Introduction: Stroke risk is increased in cancer patients. Prognosis in these patients is poor, with higher in-hospital mortality and increased subsequent mortality. However, data on stroke in cancer patients are limited, specifically regarding acute stroke treatment and functional outcomes. We aim to determine the functional outcomes of cancer patients admitted with acute stroke.
Materials and methods: We retrospectively reviewed patients carrying a diagnosis of cancer who were admitted with acute ischemic stroke between March 2013 and February 2016. Demographics, cerebrovascular risk factors, stroke characteristics including acute treatment, and characteristics of their cancer history and treatment were abstracted. The primary outcome measures included in-hospital mortality and 3-month functional outcome (as assessed by the modified Rankin Scale [mRS] score, with mRS scores of 3-6 considered poor functional outcome). Further outcome measures included length of stay and discharge destination.
Findings: Forty-nine patients met the inclusion criteria, with a median admission National Institutes of Health Stroke Scale score of 8. Twelve patients (24.4%) underwent acute stroke treatment. The most common stroke etiology was hypercoagulability of malignancy (21, 42.9%). The three-month mortality was 46.9%; half of survivors had poor functional outcome. Functional outcomes did not differ by cancer type, stage, or year since diagnosis; on multivariate analysis only high admission NIHSS score was associated with poor functional outcome (P = .002).
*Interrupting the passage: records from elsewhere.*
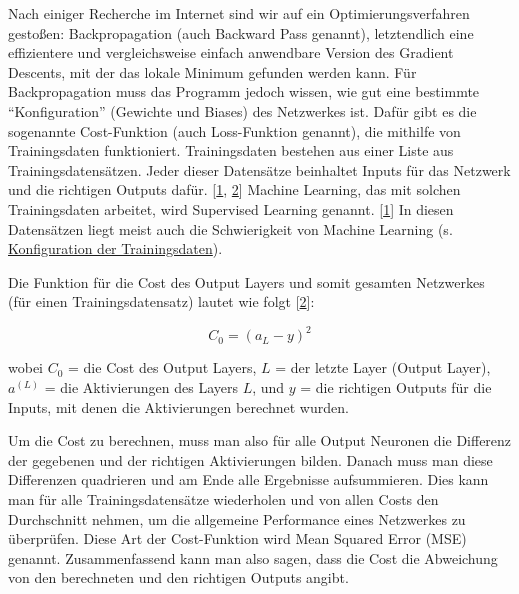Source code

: \documentclass[11pt, a4paper, ngerman]{article}
\begin{document}
		Nach einiger Recherche im Internet sind wir auf ein Optimierungsverfahren gestoßen: Backpropagation (auch Backward Pass genannt), letztendlich eine effizientere und vergleichsweise einfach anwendbare Version des Gradient Descents, mit der das lokale Minimum gefunden werden kann. Für Backpropagation muss das Programm jedoch wissen, wie gut eine bestimmte “Konfiguration” (Gewichte und Biases) des Netzwerkes ist. Dafür gibt es die sogenannte Cost-Funktion (auch Loss-Funktion genannt), die mithilfe von Trainingsdaten funktioniert. Trainingsdaten bestehen aus einer Liste aus Trainingsdatensätzen. Jeder dieser Datensätze beinhaltet Inputs für das Netzwerk und die richtigen Outputs dafür. [\hyperref[src:1]{1}, \hyperref[src:2]{2}] Machine Learning, das mit solchen Trainingsdaten arbeitet, wird Supervised Learning genannt. [\hyperref[src:1]{1}] In diesen Datensätzen liegt meist auch die Schwierigkeit von Machine Learning (s. \hyperref[Vorgehensweise]{Konfiguration der Trainingsdaten}).
		
		Die Funktion für die Cost des Output Layers und somit gesamten Netzwerkes (für einen Trainingsdatensatz) lautet wie folgt [\hyperref[src:2]{2}]:
		
		{\Large \[C_{0} = \left(a_{L} - y \right)^{2} \]}
		
		\noindent wobei $C_0$ = die Cost des Output Layers, $L$ = der letzte Layer (Output Layer), $a^{(L)}$ =  die Aktivierungen des Layers $L$, und $y$ = die richtigen Outputs für die Inputs, mit denen die Aktivierungen berechnet wurden.
		
		Um die Cost zu berechnen, muss man also für alle Output Neuronen die Differenz der gegebenen und der richtigen Aktivierungen bilden. Danach muss man diese Differenzen quadrieren und am Ende alle Ergebnisse aufsummieren. Dies kann man für alle Trainingsdatensätze wiederholen und von allen Costs den Durchschnitt nehmen, um die allgemeine Performance eines Netzwerkes zu überprüfen. Diese Art der Cost-Funktion wird Mean Squared Error (MSE) genannt. Zusammenfassend kann man also sagen, dass die Cost die Abweichung von den berechneten und den richtigen Outputs angibt.
		
\end{document}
Conclusion: Nearly half of patients with cancer and stroke die within 3 months, and functional outcome is poor for 50% of 3-month survivors despite consideration of acute stroke treatment. Future research should address the role of hypercoagulability in the outcome prediction of stroke patients with cancer.
Keywords: Acute ischemic stroke; cancer; hypercoagulability; malignancy; mortality; outcome; thrombolysis.